3rd Logo (2001-2003)
Visuals: On a black/blue gradient background, white pieces of the UiP logo zoom out and tilt into position, with the rectangular "dot" of the "i" coming in last, as a teal square with 3 rounded corners appears behind it, with the logo positioned in the upper left corner. It zooms out to the left with the edges of it shining and tilts a bit to face the screen straight-on, along with the square darkening quite a bit as well. The text "united international pictures" appears on the right, in a white Praxis Light font in all lowercase letters, along with a URL below it all. The background then fades to black as the logo becomes a flat 2D image.
- A trailer variant has the logo begin with the last few seconds.
- Like with the previous logo, there exists an Italian intermission variant, where the word "intervallo" can be seen next to the UIP logo. Again, this can be seen on longer films that UIP distributed in Italy.
- Appeared on several UIP distributed films before either the Paramount, Universal or DreamWorks logos on films released.
- Most international home video and TV prints of these do not have this logo, as they likely use US prints converted into PAL format.
- The long version has been spotted on the First Look Home Entertainment DVD of Elling, and an iTunes Spain print of La Flaqueza del Bolchevique (2003).
- Again, the easiest place to find this is on international trailers for these films.
- In the UK and Ireland, if you go to see a 35mm screening of a Universal/Paramount/DreamWorks movie from between 2001-2003, this logo will show up before it (Shrek being one such release).
- It also precedes the first DreamWorks Animation logo on British theatrical prints of Wallace & Gromit: The Curse of the Were-Rabbit.
- Also appeared on a Toggle.sg print of the Singaporean movie One Leg Kicking (which has since been removed).
4th Logo (November 27, 2003-2007, 2010-2018)
Visuals: On a white background, different rounded blocks zoom in from white mist, first sparsely before rapidly picking up the pace. As the camera pans around, these blocks are shown forming up the UIP logo from before, but the entire logo is in blue and the URL is in Helvetica, as well as under the logo. As the camera finishes turning around, the last few blocks come in to fill up the logo, leaving an end result that has several small cuts in it.
- There is a short version of this logo.
- On some trailers, the print logo is seen on a blue background.
Audio: A three-note synth drone that is held throughout the logo, accompanied by "whoosh" noises as the blocks fly past.
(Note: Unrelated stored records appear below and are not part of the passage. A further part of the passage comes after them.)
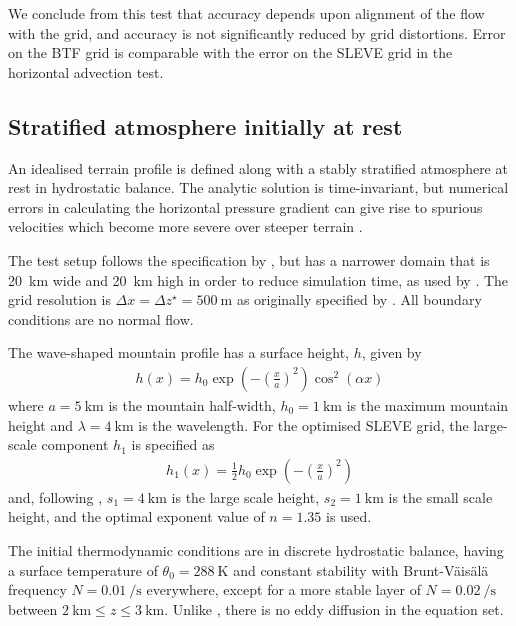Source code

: \documentclass[twocol]{ametsoc}
\begin{document}
We conclude from this test that accuracy depends upon alignment of the flow with the grid, and accuracy is not significantly reduced by grid distortions.  Error on the BTF grid is comparable with the error on the SLEVE grid in the horizontal advection test.

\subsection{Stratified atmosphere initially at rest}
\label{sec:resting}

An idealised terrain profile is defined along with a stably stratified atmosphere at rest in hydrostatic balance.  The analytic solution is time-invariant, but numerical errors in calculating the horizontal pressure gradient can give rise to spurious velocities which become more severe over steeper terrain \citep{klemp2011}.

The test setup follows the specification by \cite{klemp2011}, but has a narrower domain that is \SI{20}{\kilo\meter} wide and \SI{20}{\kilo\meter} high in order to reduce simulation time, as used by \citet{weller-shahrokhi2014}.  The grid resolution is \(\Delta x = \Delta z^\star = \SI{500}{\meter}\) as originally specified by \citet{klemp2011}.  All boundary conditions are no normal flow.

The wave-shaped mountain profile has a surface height, $h$, given by
\begin{align}
	h(x) = h_0 \exp \left( - \left( \frac{x}{a} \right)^2 \right) \cos^2 \left( \alpha x \right) \label{eqn:resting:mountain}
\end{align}
where $a = \SI{5}{\kilo\meter}$ is the mountain half-width, $h_0 = \SI{1}{\kilo\meter}$ is the maximum mountain height and $\lambda = \SI{4}{\kilo\meter}$ is the wavelength.  For the optimised SLEVE grid, the large-scale component $h_1$ is specified as
\begin{align}
h_1(x) = \frac{1}{2} h_0 \exp \left( - \left( \frac{x}{a} \right)^2 \right)
\end{align}
and, following \cite{leuenberger2010}, $s_1 = \SI{4}{\kilo\meter}$ is the large scale height, $s_2 = \SI{1}{\kilo\meter}$ is the small scale height, and the optimal exponent value of $n = 1.35$ is used.

The initial thermodynamic conditions are in discrete hydrostatic balance, having a surface temperature of $\theta_0 = \SI{288}{\kelvin}$ and constant stability with Brunt-V\"ais\"al\"a frequency $N = \SI{0.01}{\per\second}$ everywhere, except for a more stable layer of $N = \SI{0.02}{\per\second}$ between $\SI{2}{\kilo\meter} \leq z \leq \SI{3}{\kilo\meter}$.  Unlike \citet{klemp2011}, there is no eddy diffusion in the equation set.
\end{document}
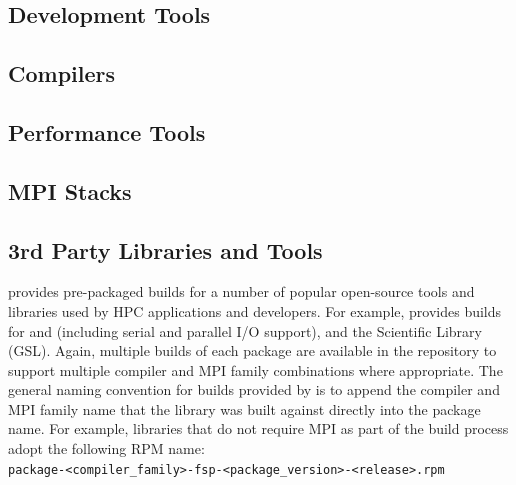 \documentclass[letterpaper]{article}
\newcommand{\install}{yum -y install}
\begin{document}
\subsection{Development Tools} \label{sec:install_dev_tools}


\subsection{Compilers} \label{sec:install_compilers}


\subsection{Performance Tools} \label{sec:install_perf_tools}


\subsection{MPI Stacks} \label{sec:mpi}



\subsection{3rd Party Libraries and Tools} \label{sec:3rdparty}

\FSP{} provides pre-packaged builds for a number of popular open-source
tools and libraries used by HPC applications and developers. For
example, \FSP{} provides builds for \FFTW{} and \hdffive{} (including serial and parallel
I/O support), and the \GNU{} Scientific Library (GSL). Again, multiple builds of
each package are available in the \FSP{} repository to support multiple compiler
and MPI family combinations where appropriate. The general naming convention
for builds provided by \FSP{} is to append the compiler and MPI family name that
the library was built against directly into the package name. For example,
libraries that do not require MPI as part of the build process adopt the
following RPM name: \\

\noindent
\texttt{package-<compiler\_family>-fsp-<package\_version>-<release>.rpm} \\
\end{document}
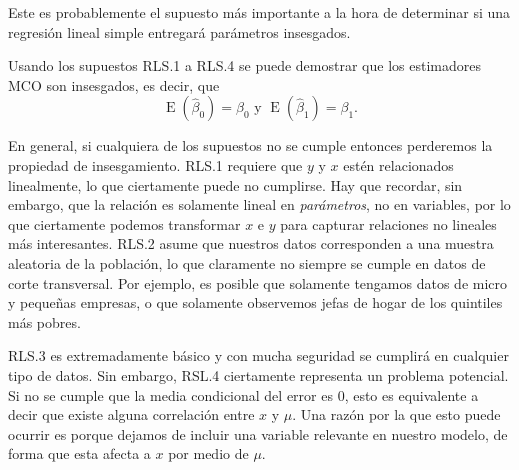 \documentclass[12pt]{report}\usepackage[]{graphicx}\usepackage[]{color}
\newcommand{\E}{\operatorname{E}}
\begin{document}
Este es probablemente el supuesto más importante a la hora de determinar si una regresión lineal simple entregará parámetros insesgados.


\hrulefill

Usando los supuestos RLS.1 a RLS.4 se puede demostrar que los estimadores MCO son insesgados, es decir, que
\begin{equation}
\E(\hat\beta_0) = \beta_0 \text{ y } \E(\hat\beta_1) = \beta_1.
\end{equation}

En general, si cualquiera de los supuestos no se cumple entonces perderemos la propiedad de insesgamiento. RLS.1 requiere que $y$ y $x$ estén relacionados linealmente, lo que ciertamente puede no cumplirse. Hay que recordar, sin embargo, que la relación es solamente lineal en \emph{parámetros}, no en variables, por lo que ciertamente podemos transformar $x$ e $y$ para capturar relaciones no lineales más interesantes.
RLS.2 asume que nuestros datos corresponden a una muestra aleatoria de la población, lo que claramente no siempre se cumple en datos de corte transversal. Por ejemplo, es posible que solamente tengamos datos de micro y pequeñas empresas, o que solamente observemos jefas de hogar de los quintiles más pobres.

RLS.3 es extremadamente básico y con mucha seguridad se cumplirá en cualquier tipo de datos. Sin embargo, RSL.4 ciertamente representa un problema potencial. Si no se cumple que la media condicional del error es 0, esto es equivalente a decir que existe alguna correlación entre $x$ y $\mu$.
Una razón por la que esto puede ocurrir es porque dejamos de incluir una variable relevante en nuestro modelo, de forma que esta afecta a $x$ por medio de $\mu$.
\end{document}
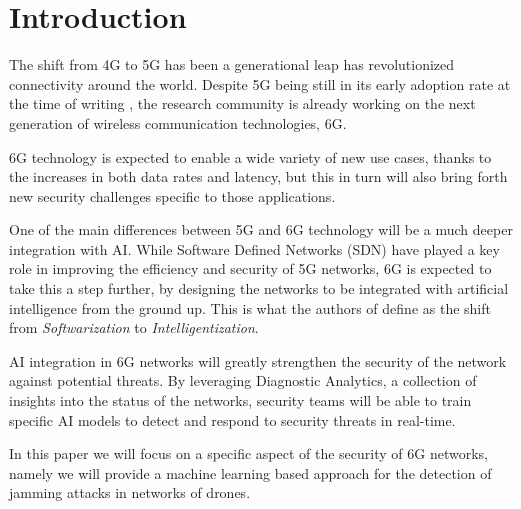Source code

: \documentclass[futureinternet,article,submit,pdftex,moreauthors]{Definitions/mdpi}
\begin{document}
\section{Introduction}

The shift from 4G to 5G has been a generational leap has revolutionized connectivity around the world. 
Despite 5G being still in its early adoption rate at the time of writing \cite{5GStatisticsTaylor}, the research community is already working on the next generation of wireless communication technologies, 6G. 

6G technology is expected to enable a wide variety of new use cases, thanks to the increases in both data rates and latency, but this in turn 
will also bring forth new security challenges specific to those applications. 

One of the main differences between 5G and 6G technology will be a much deeper integration with AI. While Software Defined Networks (SDN) have played a key role in improving the efficiency and security 
of 5G networks, 6G is expected to take this a step further, by designing the networks to be integrated with artificial intelligence from the ground up. This is what the authors of \cite{6GRoadmapLetaief} define as 
the shift from \textit{Softwarization} to \textit{Intelligentization}.

AI integration in 6G networks will greatly strengthen the security of the network against potential threats. 
By leveraging Diagnostic Analytics, a collection of insights into the status of the networks, security teams 
will be able to train specific AI models to detect and respond to security threats in real-time.

In this paper we will focus on a specific aspect of the security of 6G networks, namely we will provide a machine learning based approach 
for the detection of jamming attacks in networks of drones. 
\end{document}
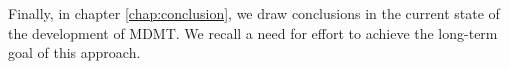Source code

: Finally, in chapter \ref{chap:conclusion}, we draw conclusions in the current state of the development of MDMT. We recall a need for effort to achieve the long-term goal of this approach.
Usually, however, it's silent.
- Was spotted on a bootleg DVD of Shark Tale and an Australian cable broadcast of The Truman Show.
- In the UK and Ireland, this was seen in front of theatrical releases of Universal/Paramount/DreamWorks films from 2003 to 2007. It was seen before 35mm showings of Serenity and Team America: World Police, and was also seen on a 35mm print of Shrek 2.
- The long version can be seen on US iTunes and Amazon Prime prints of the 2014 Argentinian movie Delirium.
- Starting in 2010, the shortened version of this logo can be found on trailers of movies uploaded by the official UIP YouTube account in certain regions; this may not be the case for post-2018 releases.
- It makes an unexpected appearance at the start of a recent CBS Europa (Poland) airing of the 2005 TV movie 14 Hours.
- It also possibly appears on Japanese theatrical prints of The Great Wall (2016), and on Turkish theatrical prints of Bad Cat.
- It also appears on South African prints of Dredd (2012), replacing the Entertainment Film Distributors logo seen on British prints.
In mid-2007, the UIP branding was retired in most countries, with films instead being released through Paramount Pictures International or Universal Pictures International Entertainment. However, the company was reorganized in 2010 and currently distributes films in some smaller nations outside of the US, such as Turkish prints of Buena Vista International releases (as UIP has a deal with BVI there), and theatrical prints of Sony Pictures films in Argentina and Poland.